- Directed by: Imre Apáthi
- Written by: Imre Apáthi Miklós Gyárfás
- Produced by: András Németh
- Starring: László Mensáros Irén Psota Ferenc Kiss
- Cinematography: Félix Bodrossy
- Edited by: Zoltán Kerényi
- Music by: Szabolcs Fényes
- Production company: Budapest Filmstúdió
- Release date: 30 July 1959;
- Running time: 93 minutes
- Country: Hungary
- Language: Hungarian

= A Game with Love =

1959 film

A Game with Love (Hungarian: Játék a szerelemmel) is a 1959 Hungarian romantic comedy film directed by Imre Apáthi and starring László Mensáros, Irén Psota and Ferenc Kiss. It was shot at the Hunnia Studios in Budapest.
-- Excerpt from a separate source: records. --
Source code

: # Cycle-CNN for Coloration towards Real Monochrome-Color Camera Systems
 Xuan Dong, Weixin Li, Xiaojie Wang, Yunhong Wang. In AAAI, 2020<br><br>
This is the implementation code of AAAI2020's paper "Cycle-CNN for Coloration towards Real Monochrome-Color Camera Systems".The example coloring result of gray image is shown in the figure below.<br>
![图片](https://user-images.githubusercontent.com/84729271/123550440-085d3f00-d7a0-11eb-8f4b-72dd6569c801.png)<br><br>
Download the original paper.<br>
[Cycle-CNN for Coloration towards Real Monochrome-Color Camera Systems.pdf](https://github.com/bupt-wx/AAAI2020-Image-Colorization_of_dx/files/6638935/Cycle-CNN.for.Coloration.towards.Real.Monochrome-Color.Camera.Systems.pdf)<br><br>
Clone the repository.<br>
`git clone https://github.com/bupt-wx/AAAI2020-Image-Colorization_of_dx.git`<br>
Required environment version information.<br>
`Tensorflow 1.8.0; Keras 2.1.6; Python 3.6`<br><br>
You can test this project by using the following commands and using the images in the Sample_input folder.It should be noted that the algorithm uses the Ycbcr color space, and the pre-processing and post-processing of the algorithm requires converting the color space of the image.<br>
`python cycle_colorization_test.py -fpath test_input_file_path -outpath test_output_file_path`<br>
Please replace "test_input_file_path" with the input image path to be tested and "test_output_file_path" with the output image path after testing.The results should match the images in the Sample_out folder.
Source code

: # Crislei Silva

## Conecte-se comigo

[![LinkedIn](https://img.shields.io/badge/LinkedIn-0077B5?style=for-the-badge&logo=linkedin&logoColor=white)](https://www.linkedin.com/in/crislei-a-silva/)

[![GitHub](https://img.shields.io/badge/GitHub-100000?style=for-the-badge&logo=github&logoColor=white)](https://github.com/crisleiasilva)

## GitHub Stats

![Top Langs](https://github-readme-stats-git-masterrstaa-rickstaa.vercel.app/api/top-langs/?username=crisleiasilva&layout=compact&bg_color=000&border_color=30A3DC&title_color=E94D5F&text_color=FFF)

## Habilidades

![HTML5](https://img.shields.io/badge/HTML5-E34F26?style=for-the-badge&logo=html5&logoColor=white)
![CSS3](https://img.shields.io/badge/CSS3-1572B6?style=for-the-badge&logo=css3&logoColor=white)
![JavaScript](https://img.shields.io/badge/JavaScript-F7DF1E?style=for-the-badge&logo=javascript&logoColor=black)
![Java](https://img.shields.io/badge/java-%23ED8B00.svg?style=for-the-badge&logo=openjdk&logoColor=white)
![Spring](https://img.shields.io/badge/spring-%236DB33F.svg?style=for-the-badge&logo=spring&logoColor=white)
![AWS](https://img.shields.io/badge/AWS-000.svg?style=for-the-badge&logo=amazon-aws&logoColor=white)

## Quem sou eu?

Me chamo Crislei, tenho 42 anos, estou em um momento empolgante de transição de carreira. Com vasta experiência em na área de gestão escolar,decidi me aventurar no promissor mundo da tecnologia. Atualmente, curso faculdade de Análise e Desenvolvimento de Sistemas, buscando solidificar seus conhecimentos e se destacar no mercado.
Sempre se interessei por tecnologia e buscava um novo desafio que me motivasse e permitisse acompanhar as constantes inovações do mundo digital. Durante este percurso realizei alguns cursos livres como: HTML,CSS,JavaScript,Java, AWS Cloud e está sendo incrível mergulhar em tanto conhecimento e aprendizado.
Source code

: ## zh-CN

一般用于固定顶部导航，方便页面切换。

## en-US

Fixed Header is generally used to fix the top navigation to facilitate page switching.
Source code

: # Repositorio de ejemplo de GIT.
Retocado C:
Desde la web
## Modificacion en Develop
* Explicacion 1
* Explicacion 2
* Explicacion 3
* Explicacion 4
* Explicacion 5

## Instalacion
The film's sets were designed by the art director Ferenc Ruttka.

==Synopsis==
In the eyes of the Gods of Olympus love on earth is in a desperate state. To prove his worth, Cupid is sent to restore the marriage of a quarrelling couple.

==Main cast==
- László Mensáros as Török István
- Margit Németh as Erzsike, wife of Török István
- Irén Psota as Mende Klárika
- László Hlatky as Korom Bertalan
- Ferenc Kiss as Jupiter
- Róbert Rátonyi as Mercury
- Ernö Szabó as apiary director
- Károly Tóth-Réti as Cupid
- Ferenc Zentai as chief engineer
- Márta Fónay as Erzsike' mutter

==Bibliography==
- Cunningham, John. Hungarian Cinema: From Coffee House to Multiplex. Wallflower Press, 2004.
- Rîpeanu, Bujor. (ed.) International Directory of Cinematographers, Set- and Costume Designers in Film: Hungary (from the beginnings to 1988). Saur, 1981.